▸ **Task brief**:
Every line below that holds the string "buffer" should be copied out.

┄┄┄┄┄┄┄┄┄┄┄┄┄┄┄┄┄┄┄┄

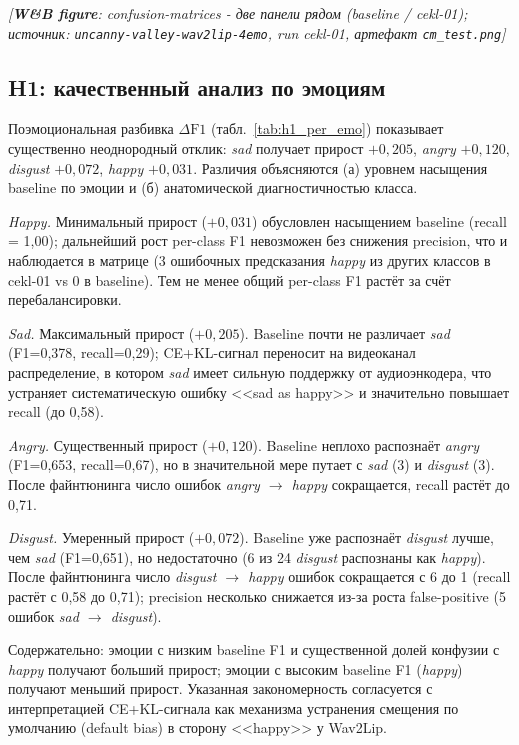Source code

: \documentclass[a4paper, 12pt, oneside, openany]{article}
\begin{document}
\begin{center}
\textit{[\textbf{W\&B figure}: confusion-matrices - две панели рядом (baseline / cekl-01); источник: \texttt{uncanny-valley-wav2lip-4emo}, run cekl-01, артефакт \texttt{cm\_test.png}]}
\end{center}

\subsection{H1: качественный анализ по эмоциям}

Поэмоциональная разбивка $\Delta\mathrm{F1}$ (табл.~\ref{tab:h1_per_emo}) показывает существенно неоднородный отклик: \textit{sad} получает прирост $+0{,}205$, \textit{angry} $+0{,}120$, \textit{disgust} $+0{,}072$, \textit{happy} $+0{,}031$. Различия объясняются (а) уровнем насыщения baseline по эмоции и (б) анатомической диагностичностью класса.

\textit{Happy.} Минимальный прирост ($+0{,}031$) обусловлен насыщением baseline (recall = 1,00); дальнейший рост per-class F1 невозможен без снижения precision, что и наблюдается в матрице (3 ошибочных предсказания \textit{happy} из других классов в cekl-01 vs 0 в baseline). Тем не менее общий per-class F1 растёт за счёт перебалансировки.

\textit{Sad.} Максимальный прирост ($+0{,}205$). Baseline почти не различает \textit{sad} (F1=0,378, recall=0,29); CE+KL-сигнал переносит на видеоканал распределение, в котором \textit{sad} имеет сильную поддержку от аудиоэнкодера, что устраняет систематическую ошибку <<sad as happy>> и значительно повышает recall (до 0,58).

\textit{Angry.} Существенный прирост ($+0{,}120$). Baseline неплохо распознаёт \textit{angry} (F1=0,653, recall=0,67), но в значительной мере путает с \textit{sad} (3) и \textit{disgust} (3). После файнтюнинга число ошибок \textit{angry $\to$ happy} сокращается, recall растёт до 0,71.

\textit{Disgust.} Умеренный прирост ($+0{,}072$). Baseline уже распознаёт \textit{disgust} лучше, чем \textit{sad} (F1=0,651), но недостаточно (6 из 24 \textit{disgust} распознаны как \textit{happy}). После файнтюнинга число \textit{disgust $\to$ happy} ошибок сокращается с 6 до 1 (recall растёт с 0,58 до 0,71); precision несколько снижается из-за роста false-positive (5 ошибок \textit{sad $\to$ disgust}).

Содержательно: эмоции с низким baseline F1 и существенной долей конфузии с \textit{happy} получают больший прирост; эмоции с высоким baseline F1 (\textit{happy}) получают меньший прирост. Указанная закономерность согласуется с интерпретацией CE+KL-сигнала как механизма устранения смещения по умолчанию (default bias) в сторону <<happy>> у Wav2Lip.
\end{document}
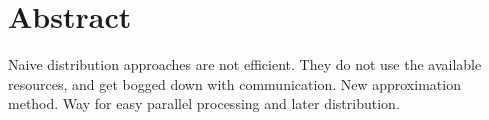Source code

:\section*{Abstract}
Naive distribution approaches are not efficient. They do not use the available resources, and get bogged down with communication.
New approximation method.
Way for easy parallel processing and later distribution.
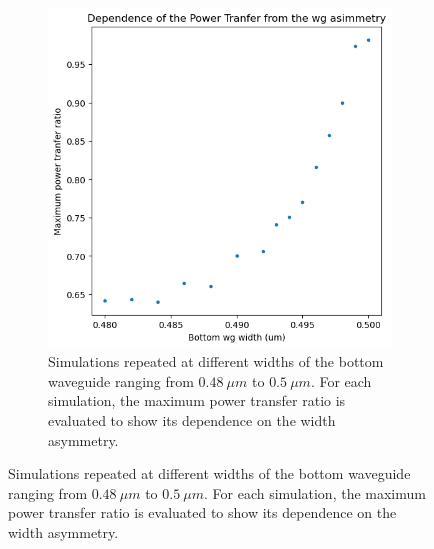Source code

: \begin{figure}[H]
\begin{subfigure}[b]{0.48\linewidth}
        \includegraphics[width=\linewidth]{Figures/wg_power_vs_asymm.png}
        \caption{Simulations repeated at different widths of the bottom waveguide ranging from \(0.48\ \mu m\) to \(0.5\ \mu m\). For each simulation, the maximum power transfer ratio is evaluated to show its dependence on the width asymmetry.}
        \label{fig:wg_power_vs_asymm}
    \end{subfigure}
\end{figure}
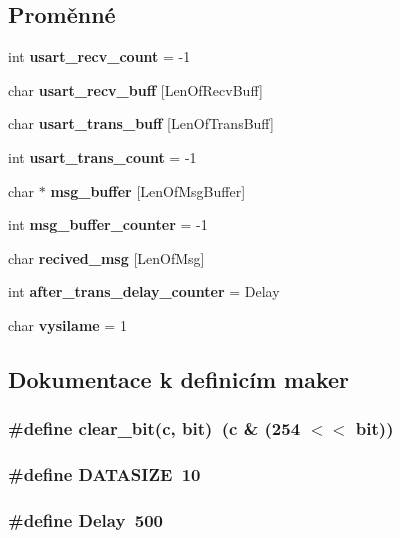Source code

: \subsection*{Proměnné}
\begin{CompactItemize}
\item 
int {\bf usart\_\-recv\_\-count} = -1
\item 
char {\bf usart\_\-recv\_\-buff} [LenOfRecvBuff]
\item 
char {\bf usart\_\-trans\_\-buff} [LenOfTransBuff]
\item 
int {\bf usart\_\-trans\_\-count} = -1
\item 
char $\ast$ {\bf msg\_\-buffer} [LenOfMsgBuffer]
\item 
int {\bf msg\_\-buffer\_\-counter} = -1
\item 
char {\bf recived\_\-msg} [LenOfMsg]
\item 
int {\bf after\_\-trans\_\-delay\_\-counter} = Delay
\item 
char {\bf vysilame} = 1
\end{CompactItemize}


\subsection{Dokumentace k definicím maker}
\subsubsection{\setlength{\rightskip}{0pt plus 5cm}\#define clear\_\-bit(c, bit)~(c \& (254 $<$$<$ bit))}\label{usart_8c_977e1538a0e8f01bd867a9c98cbaffb3}


\subsubsection{\setlength{\rightskip}{0pt plus 5cm}\#define DATASIZE~10}\label{usart_8c_cb383144a04ad304680b840cd65af5a5}


\subsubsection{\setlength{\rightskip}{0pt plus 5cm}\#define Delay~500}\label{usart_8c_da5117fc4f5cae9ee7091b2fd013ad02}


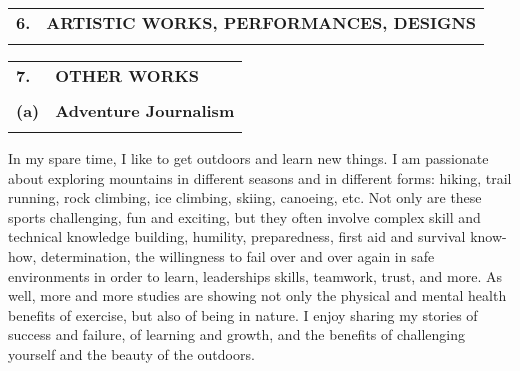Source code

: \documentclass[11pt,notitlepage,english]{report}
\begin{document}
\begin{tabular}{L{.5cm} L{18.9cm} }
  \\
  \textbf{6.}  & \textbf{ARTISTIC WORKS, PERFORMANCES, DESIGNS}                                      \\
  \\
\end{tabular}

\begin{tabular}{L{.5cm} L{15.2cm} }
  \label{other_works}
  \\
  \textbf{7.}  & \textbf{OTHER WORKS}                                      \\
  \\
  \textbf{(a)} & \textbf{Adventure Journalism} \\
  \\
\end{tabular}

In my spare time, I like to get outdoors and learn new things. I am passionate
about exploring mountains in different seasons and in different forms: hiking,
trail running, rock climbing, ice climbing, skiing, canoeing, etc. Not only are
these sports challenging, fun and exciting, but they often involve complex
skill and technical knowledge building, humility, preparedness, first aid and
survival know-how, determination, the willingness to fail over and over again
in safe environments in order to learn, leaderships skills, teamwork, trust,
and more. As well, more and more studies are showing not only the physical and
mental health benefits of exercise, but also of being in nature. I enjoy
sharing my stories of success and failure, of learning and growth, and the
benefits of challenging yourself and the beauty of the outdoors.
\end{document}
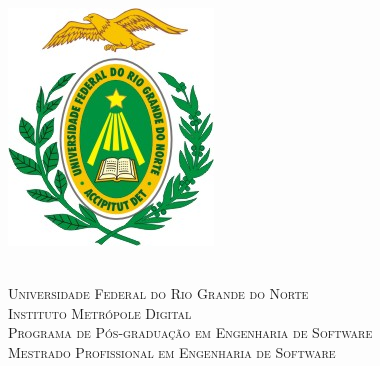

\begin{titlingpage}
	\begin{center}
		\begin{minipage}{2.2cm}
			\begin{center}
				\includegraphics[scale=1.2]{Imagens/Brasao-UFRN.jpg}
			\end{center}
		\end{minipage}
		\begin{minipage}{10.15cm}
			\begin{center}
					{\small \ \\
                       \textsc{Universidade Federal do Rio Grande do Norte}		   			\\
							  \textsc{Instituto Metrópole Digital}					\\
							  \textsc{Programa de Pós-graduação em Engenharia de Software}	\\
                       \textsc{Mestrado Profissional em Engenharia de Software}}   				\\
			\end{center}
		\end{minipage}
		\begin{minipage}{2.2cm}
			\begin{center}

\end{center}
\end{minipage}
\end{center}
\end{titlingpage}
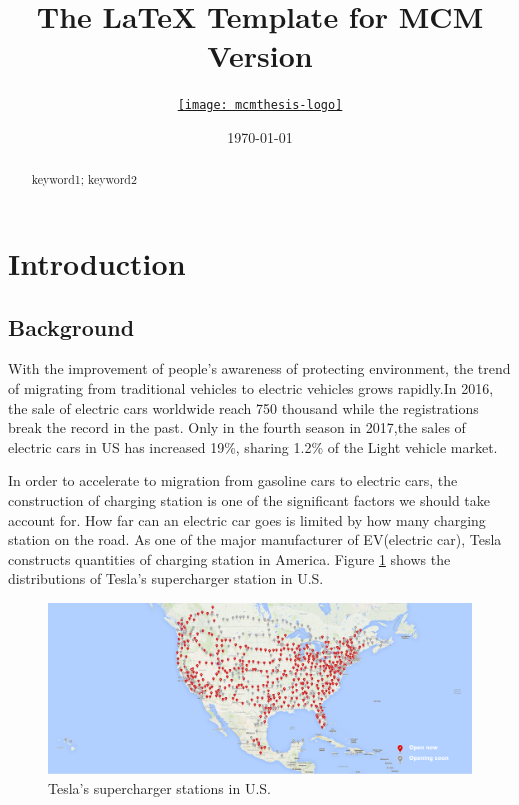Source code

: \documentclass{mcmthesis}
\title{The \LaTeX{} Template for MCM Version \MCMversion}
\author{\small \href{http://www.latexstudio.net/}
  {\texttt{[image: mcmthesis-logo]}}}
\date{\today}
\begin{document}
\begin{abstract}

\lipsum[1]
\begin{keywords}
keyword1; keyword2
\end{keywords}
\end{abstract}
\maketitle
\tableofcontents \newpage
\section{Introduction}
\subsection{Background}

With the improvement of people's awareness of protecting environment, the trend of migrating from traditional vehicles to electric
vehicles grows rapidly.In 2016, the sale of electric cars worldwide reach 750 thousand while the registrations break the record in
the past. Only in the fourth season in 2017,the sales of electric cars in US has increased 19\%, sharing 1.2\% of the Light vehicle
market.

In order to accelerate to migration from gasoline cars to electric cars, the construction of charging station is one of the significant
factors we should take account for. How far can an electric car goes is limited by how many charging station on the road. As one of
the major manufacturer of EV(electric car), Tesla constructs quantities of charging station in America. Figure \ref{fig:f1} shows
the distributions of Tesla's supercharger station in U.S.

\begin{figure}[h]
\centering
\includegraphics[width=15cm]{1.png}
\caption{Tesla's supercharger stations in U.S.} \label{fig:f1}
\end{figure}
\end{document}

┄┄┄┄┄┄┄┄┄┄┄┄┄┄┄┄┄┄┄┄

▸ **Answer area**:
char $\ast$ {\bf msg\_\-buffer} [LenOfMsgBuffer]
int {\bf msg\_\-buffer\_\-counter} = -1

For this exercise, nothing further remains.